Эстетика Возрождения

Петрарка не может ни примирить этого противоречия рационально, ни преодолеть его в течение всей жизни. Но это не мешает ему оставаться фигурой цельной, и, может быть, немалая тому причина—развитое имманентист–ское мироощущение. Хотя любовь к Лауре носит у Петрарки чисто человеческий характер, осмысление этой любви иное: высотой своих духовных качеств и нравственным совершенством Лаура вызывает в Петрарке любовь к творцу. В стихах это противопоставление творения и творца отражается следующим образом:

Ее творя, какой прообраз вечный Природа–Мать взяла за образец В раю Идей? — чтоб знал земли жилец Премудрой власть и за стезею Млечной. (Сонет CLIX. Пер. Вяч. Иванова

Став предметом поэтического вдохновения, Лаура словно вступает в пределы особенного бытия, отличного от обыкновенного, но и не становящегося небытием. Мир платоновских идей как нельзя лучше помогал создать образ идеальной возлюбленной. Характерно следующее замечание Петрарки о трудах Платона: «Я изучал их, признаюсь, с горячей надеждой и с большим рвением, но новизна чужеземного языка и внезапный отъезд наставника принудили меня оставить мое намерение. Однако упомянутое тобой учение [Платона] мне хорошо знакомо как по твоим [Августина] сочинениям, так и по сообщениям других платоников» (94, 134). Не случайно поэтому Лаура оказывается зерцалом, отражением, космической души:

Сонм светлых звезд и всякое начало Вселенского состава, соревнуя В художестве и в силе торжествуя, Творили в ней Души своей зерцало. (Сонет CLIV. Пер. Вяч. Иванова)

М. Корелин, говоря о Петрарке, называет три характерные черты его: индивидуализм; обращение к авторитету античной литературы только в том случае, когда он подтверждает его воззрения или дает ему формулу для его настроения; стремление примирить новые потребности со средневековым христианством. «Первый гуманист не желал порывать с предшествующей эпохой, заменив ее античной культурой, и стремился, наоборот, примирить с ней новые стремления» (62, 281—282).

В связи с этим нужно еще раз заметить о петрарков–ском индивидуализме, что это еще не тот позднейший индивидуализм, который ведет к нигилистическому все–отрицанию.

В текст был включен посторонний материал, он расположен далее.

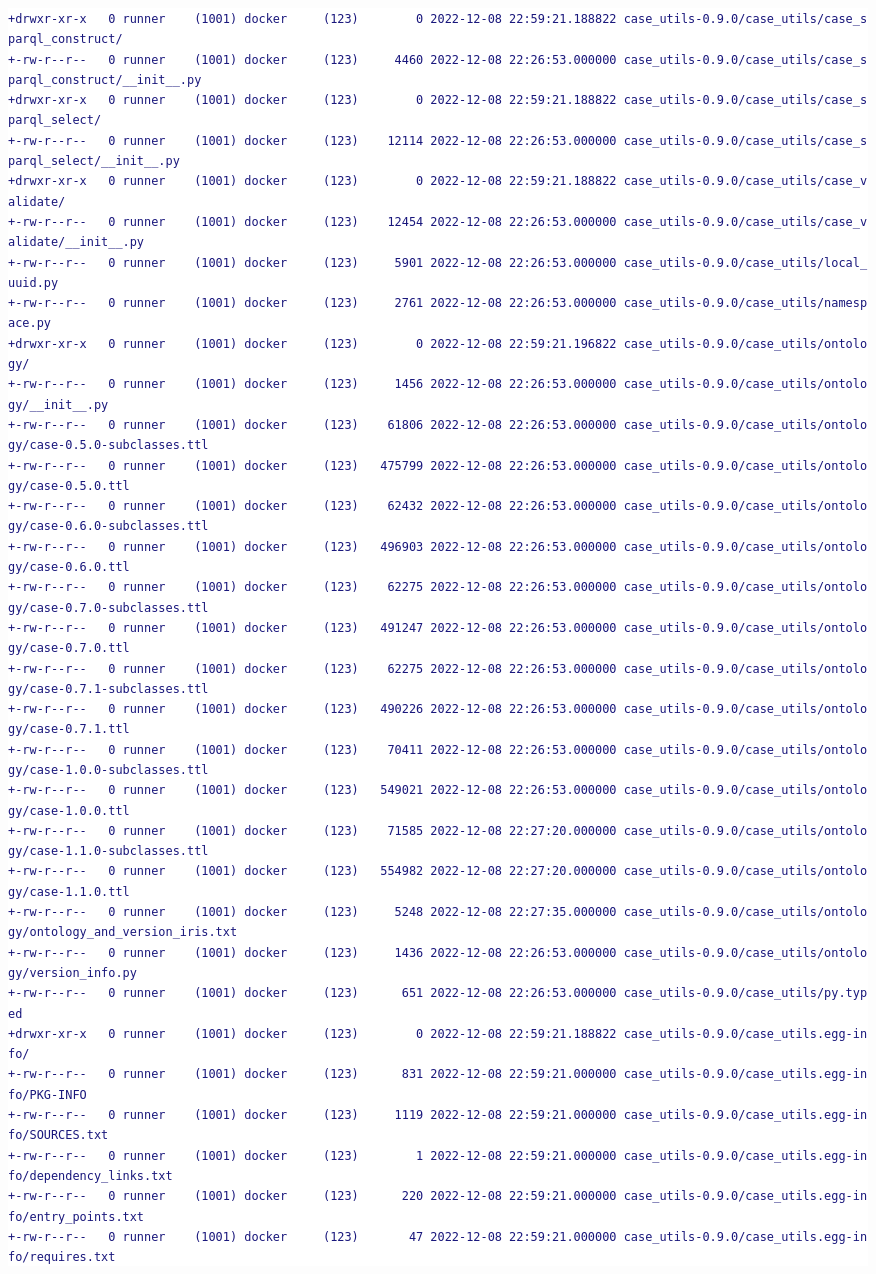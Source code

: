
 ```diff
+drwxr-xr-x   0 runner    (1001) docker     (123)        0 2022-12-08 22:59:21.188822 case_utils-0.9.0/case_utils/case_sparql_construct/
+-rw-r--r--   0 runner    (1001) docker     (123)     4460 2022-12-08 22:26:53.000000 case_utils-0.9.0/case_utils/case_sparql_construct/__init__.py
+drwxr-xr-x   0 runner    (1001) docker     (123)        0 2022-12-08 22:59:21.188822 case_utils-0.9.0/case_utils/case_sparql_select/
+-rw-r--r--   0 runner    (1001) docker     (123)    12114 2022-12-08 22:26:53.000000 case_utils-0.9.0/case_utils/case_sparql_select/__init__.py
+drwxr-xr-x   0 runner    (1001) docker     (123)        0 2022-12-08 22:59:21.188822 case_utils-0.9.0/case_utils/case_validate/
+-rw-r--r--   0 runner    (1001) docker     (123)    12454 2022-12-08 22:26:53.000000 case_utils-0.9.0/case_utils/case_validate/__init__.py
+-rw-r--r--   0 runner    (1001) docker     (123)     5901 2022-12-08 22:26:53.000000 case_utils-0.9.0/case_utils/local_uuid.py
+-rw-r--r--   0 runner    (1001) docker     (123)     2761 2022-12-08 22:26:53.000000 case_utils-0.9.0/case_utils/namespace.py
+drwxr-xr-x   0 runner    (1001) docker     (123)        0 2022-12-08 22:59:21.196822 case_utils-0.9.0/case_utils/ontology/
+-rw-r--r--   0 runner    (1001) docker     (123)     1456 2022-12-08 22:26:53.000000 case_utils-0.9.0/case_utils/ontology/__init__.py
+-rw-r--r--   0 runner    (1001) docker     (123)    61806 2022-12-08 22:26:53.000000 case_utils-0.9.0/case_utils/ontology/case-0.5.0-subclasses.ttl
+-rw-r--r--   0 runner    (1001) docker     (123)   475799 2022-12-08 22:26:53.000000 case_utils-0.9.0/case_utils/ontology/case-0.5.0.ttl
+-rw-r--r--   0 runner    (1001) docker     (123)    62432 2022-12-08 22:26:53.000000 case_utils-0.9.0/case_utils/ontology/case-0.6.0-subclasses.ttl
+-rw-r--r--   0 runner    (1001) docker     (123)   496903 2022-12-08 22:26:53.000000 case_utils-0.9.0/case_utils/ontology/case-0.6.0.ttl
+-rw-r--r--   0 runner    (1001) docker     (123)    62275 2022-12-08 22:26:53.000000 case_utils-0.9.0/case_utils/ontology/case-0.7.0-subclasses.ttl
+-rw-r--r--   0 runner    (1001) docker     (123)   491247 2022-12-08 22:26:53.000000 case_utils-0.9.0/case_utils/ontology/case-0.7.0.ttl
+-rw-r--r--   0 runner    (1001) docker     (123)    62275 2022-12-08 22:26:53.000000 case_utils-0.9.0/case_utils/ontology/case-0.7.1-subclasses.ttl
+-rw-r--r--   0 runner    (1001) docker     (123)   490226 2022-12-08 22:26:53.000000 case_utils-0.9.0/case_utils/ontology/case-0.7.1.ttl
+-rw-r--r--   0 runner    (1001) docker     (123)    70411 2022-12-08 22:26:53.000000 case_utils-0.9.0/case_utils/ontology/case-1.0.0-subclasses.ttl
+-rw-r--r--   0 runner    (1001) docker     (123)   549021 2022-12-08 22:26:53.000000 case_utils-0.9.0/case_utils/ontology/case-1.0.0.ttl
+-rw-r--r--   0 runner    (1001) docker     (123)    71585 2022-12-08 22:27:20.000000 case_utils-0.9.0/case_utils/ontology/case-1.1.0-subclasses.ttl
+-rw-r--r--   0 runner    (1001) docker     (123)   554982 2022-12-08 22:27:20.000000 case_utils-0.9.0/case_utils/ontology/case-1.1.0.ttl
+-rw-r--r--   0 runner    (1001) docker     (123)     5248 2022-12-08 22:27:35.000000 case_utils-0.9.0/case_utils/ontology/ontology_and_version_iris.txt
+-rw-r--r--   0 runner    (1001) docker     (123)     1436 2022-12-08 22:26:53.000000 case_utils-0.9.0/case_utils/ontology/version_info.py
+-rw-r--r--   0 runner    (1001) docker     (123)      651 2022-12-08 22:26:53.000000 case_utils-0.9.0/case_utils/py.typed
+drwxr-xr-x   0 runner    (1001) docker     (123)        0 2022-12-08 22:59:21.188822 case_utils-0.9.0/case_utils.egg-info/
+-rw-r--r--   0 runner    (1001) docker     (123)      831 2022-12-08 22:59:21.000000 case_utils-0.9.0/case_utils.egg-info/PKG-INFO
+-rw-r--r--   0 runner    (1001) docker     (123)     1119 2022-12-08 22:59:21.000000 case_utils-0.9.0/case_utils.egg-info/SOURCES.txt
+-rw-r--r--   0 runner    (1001) docker     (123)        1 2022-12-08 22:59:21.000000 case_utils-0.9.0/case_utils.egg-info/dependency_links.txt
+-rw-r--r--   0 runner    (1001) docker     (123)      220 2022-12-08 22:59:21.000000 case_utils-0.9.0/case_utils.egg-info/entry_points.txt
+-rw-r--r--   0 runner    (1001) docker     (123)       47 2022-12-08 22:59:21.000000 case_utils-0.9.0/case_utils.egg-info/requires.txt
```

Если Петрарка призывает человека обратиться к самому себе, то не в последнюю очередь для того, чтобы в глубинах духа найти божество и познать его. Таким образом, индивидуализм у Петрарки есть еще только тот оттенок имманентизма, который приводит его художественное творчество на новую ступень.

Насколько эстетическая чувственность в конце концов теряет у Петрарки свое самодовление и признается лишь в своем идейно–структурном оформлении, можно видеть из диалога Рассудка с Удовольствием, у Петрарки Рассудок критикует пользу музыкальных чувств, но таких чувств, которые являются пустыми, бессодержательными, чисто природными и только беспредметно ласкающими нашу чувственность. Поэтому музыка не просто бессмысленное и пустое удовольствие, но весьма глубокое и содержательное творчество, которым не пренебрегали древние авторы и которое свойственно даже ангельскому пению. То же самое говорит Рассудок и о пляске, которая рисуется у него очень вредной и глупой, если она вызывает изнеженные чувства, расслабляет волю и мужество и пробуждает женственность в дурном смысле слова. Но Петрарка в лице Рассудка весьма восхваляет пляску, если она насыщена духовным содержанием и соответствует высоким стремлениям человеческой души. На этом основании Петрарка критикует и вульгарное скоморошество. Печати и геммы только в редких случаях доставляют разумное удовольствие, но и это последнее несравнимо с теми небесными явлениями, которые создаются Богом. Произведения живописи, даже если они созданы самыми талантливыми художниками, не должны пленять нас своими пустыми и бессодержательными красками и формами, но должны возводить нас к созерцанию тех картин природы, которые созданы величайшим Художником всего мира. Наконец, скульптура также важна не тем пустым удовольствием, которое она доставляет, и не просто подражанием существующему, но только тем, что она возводит к небесному познанию и к мировому Скульптору.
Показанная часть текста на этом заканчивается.